Where communities thrive


  • Join over 1.5M+ people
  • Join over 100K+ communities
  • Free without limits
  • Create your own community
People
Activity
    Samuel Audet
    @saudet
    @cowwoc BTW, if you're interested in non-DL methods, https://github.com/haifengl/smile is the closest thing that Java has to scikit-learn
    bhack
    @bhack
    Are you interested to comment in tensorflow/community#331 ?
    Adam Pocock
    @Craigacp
    Wrt sig-core yes but I'm not sure what progress has been made recently.
    I'm a little biased as I make a competitor to smile, but it always struck me as odd that it insists on implementing everything from scratch and doesn't wrap the good libraries which already exist. Tribuo landed in a different design point along a few axes anyway, but one thing we do differently is we're happy to hand interfaces to other libraries like TF and XGBoost. Plus he changed the license to LGPL which causes more issues from a commerical perspective.
    Adam Pocock
    @Craigacp
    *hand = have. Gitter's not letting me edit things today.
    Also I think I was one of the last people to comment on the SIG-core discussion page, and there was no response. If there is something happening then we'd be interested in commenting.
    Samuel Audet
    @saudet
    @Craigacp I think it's just because Smile predates things like libsvm-java and XGBoost. I would say Tribuo is the one that "insists on implementing everything from scratch and doesn't wrap the good libraries which already exist".
    Samuel Audet
    @saudet
    I suppose being LGPL is a valid reason to not want to use it, but that has not prevented projects like Linux, FFmpeg, and OpenJDK from succeeding in the industry.
    Adam Pocock
    @Craigacp
    Well smile seems to have been released in 2014 and libsvm had been available for years at that point. Tribuo starts by wrapping ML libraries that already exist that's one of the things it does. It's easier to wrap ones which are more focused, but it's entirely doable. We could wrap smile in tribuo, but it would be a lot of code and I admit I've not looked at it much due to licensing issues since they changed to the LGPL. Even if I can link against it there are still problems with looking at the code under that kind of license, especially when I make a competitor.
    Anyway, scikit-learn is successful as everyone implements it's methods and because python is duck typed, that works. We can't duck type things in Java, so we need well defined interfaces everyone can agree on.
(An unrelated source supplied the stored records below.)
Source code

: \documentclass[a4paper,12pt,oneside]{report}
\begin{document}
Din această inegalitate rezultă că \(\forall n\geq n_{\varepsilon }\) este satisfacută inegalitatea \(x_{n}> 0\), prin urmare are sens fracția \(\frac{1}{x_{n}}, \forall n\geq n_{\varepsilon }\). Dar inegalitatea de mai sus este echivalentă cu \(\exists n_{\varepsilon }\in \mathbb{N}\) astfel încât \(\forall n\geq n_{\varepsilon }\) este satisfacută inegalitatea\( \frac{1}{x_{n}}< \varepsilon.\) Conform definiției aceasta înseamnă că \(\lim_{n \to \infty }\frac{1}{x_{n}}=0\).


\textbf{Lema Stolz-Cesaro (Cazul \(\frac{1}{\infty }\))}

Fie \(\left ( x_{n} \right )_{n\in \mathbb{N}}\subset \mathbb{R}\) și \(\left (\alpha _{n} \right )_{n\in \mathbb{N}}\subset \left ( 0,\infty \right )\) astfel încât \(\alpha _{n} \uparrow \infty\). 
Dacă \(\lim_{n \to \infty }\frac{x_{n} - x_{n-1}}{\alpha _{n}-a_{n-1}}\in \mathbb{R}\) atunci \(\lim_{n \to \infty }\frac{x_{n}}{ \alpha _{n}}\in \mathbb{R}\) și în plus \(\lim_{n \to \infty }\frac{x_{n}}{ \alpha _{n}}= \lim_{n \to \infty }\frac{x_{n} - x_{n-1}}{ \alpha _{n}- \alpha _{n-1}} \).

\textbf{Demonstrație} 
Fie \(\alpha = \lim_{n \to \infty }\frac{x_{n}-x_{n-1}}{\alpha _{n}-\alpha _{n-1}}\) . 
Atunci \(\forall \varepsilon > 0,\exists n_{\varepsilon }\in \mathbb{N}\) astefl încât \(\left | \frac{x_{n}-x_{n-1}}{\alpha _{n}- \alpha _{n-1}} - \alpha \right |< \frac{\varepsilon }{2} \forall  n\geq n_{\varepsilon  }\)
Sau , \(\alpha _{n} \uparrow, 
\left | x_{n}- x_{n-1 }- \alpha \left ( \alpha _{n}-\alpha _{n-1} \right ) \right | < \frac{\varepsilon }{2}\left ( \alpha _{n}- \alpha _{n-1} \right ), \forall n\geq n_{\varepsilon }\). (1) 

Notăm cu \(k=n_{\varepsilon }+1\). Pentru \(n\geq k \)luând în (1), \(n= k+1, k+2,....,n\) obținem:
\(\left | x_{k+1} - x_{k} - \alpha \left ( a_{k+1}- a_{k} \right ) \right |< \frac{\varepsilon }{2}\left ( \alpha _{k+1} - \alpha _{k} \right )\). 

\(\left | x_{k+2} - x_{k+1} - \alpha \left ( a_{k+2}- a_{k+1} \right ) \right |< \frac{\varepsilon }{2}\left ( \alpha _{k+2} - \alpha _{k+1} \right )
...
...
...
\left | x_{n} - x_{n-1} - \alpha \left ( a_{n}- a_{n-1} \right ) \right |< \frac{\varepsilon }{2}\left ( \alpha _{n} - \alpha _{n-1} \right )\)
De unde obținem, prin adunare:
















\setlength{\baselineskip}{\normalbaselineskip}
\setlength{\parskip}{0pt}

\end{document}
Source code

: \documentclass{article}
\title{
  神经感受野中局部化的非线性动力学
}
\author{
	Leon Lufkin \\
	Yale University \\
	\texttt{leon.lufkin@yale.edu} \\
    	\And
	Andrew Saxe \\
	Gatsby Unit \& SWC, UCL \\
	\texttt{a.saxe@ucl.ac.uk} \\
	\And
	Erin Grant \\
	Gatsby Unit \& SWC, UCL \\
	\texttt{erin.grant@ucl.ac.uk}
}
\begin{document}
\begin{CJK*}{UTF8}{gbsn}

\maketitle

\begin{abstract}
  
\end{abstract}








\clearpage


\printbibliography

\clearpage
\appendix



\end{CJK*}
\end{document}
In Tribuo we're happy to accept prs which add new trainers and models wrapping other libraries (provided they are compatibly licensed, which rules out weka for example).
    Adam Pocock
    @Craigacp
    If the data mining JSRs from the early 2000s had succeeded things would be quite different. It'll be interesting to see if the visrec jsr can bring together a community around ML interfaces in Java.
    Samuel Audet
    @saudet
    Smile dates back from at least 2008: https://github.com/haifengl/smile/issues/86#issuecomment-226485089
    The first open-source release was around the time you mention though, but there's a difference.
    The way you think about it, does this mean you believe Java didn't exist before 2007? :)
    Adam Pocock
    @Craigacp
    Fair enough, I haven't gone through the docs in detail and there didn't seem to be a history page. That explains more about the design of the system. Presumably it was internal to BoA until 2014?
    Samuel Audet
    @saudet
    Motorola I think, but anyway, the point is, he's working solo on it and managed to use things like MKL all by himself to make it faster and usable on larger dataset for modern applications. You say Tribuo is supposed to be like that, so basic stuff like that should be there, but isn't.
    Adam Pocock
    @Craigacp
    Oracle Labs has been working with the BLIS/FLAME group at UT Austin on BLAS for Java. Once the next Tribuo feature release is done we're also going to prototype a vectorised linear algebra system on top of Java 16's vector API (the design for that will be a little tricky as Tribuo's linear algebra is heavily lambda based as it reduces allocation, and lambdas don't work well with the Java 16 version of the vector API). Neither of these are ready for a Tribuo release yet, but those are the directions we're going in. Tribuo has been plenty fast enough for our needs so far but I agree there are things that could be sped up (there always are).
    Adam Pocock
    @Craigacp
    Note by BLAS for Java I don't mean something that would live inside the JDK, I mean we're looking at how to use a BLAS in modern Java using Panama features as an external library in the same way as nd4j or neanderthal.
    Samuel Audet
    @saudet
    Right, so that's fine for the "labs" in "Oracle Labs", but it's not going to get something out in production today
    Adam Pocock
    @Craigacp
    Yep. Today in Tribuo you have the pure Java one, or use TF Java. As I said we've not had issues in our deployments.
    Karl Lessard
    @karllessard

    Any chance we could rename FloatNdArray.read(dst) (et al) to FloatNdArray.readTo(dst), and rename write(src) to writeFrom(src)?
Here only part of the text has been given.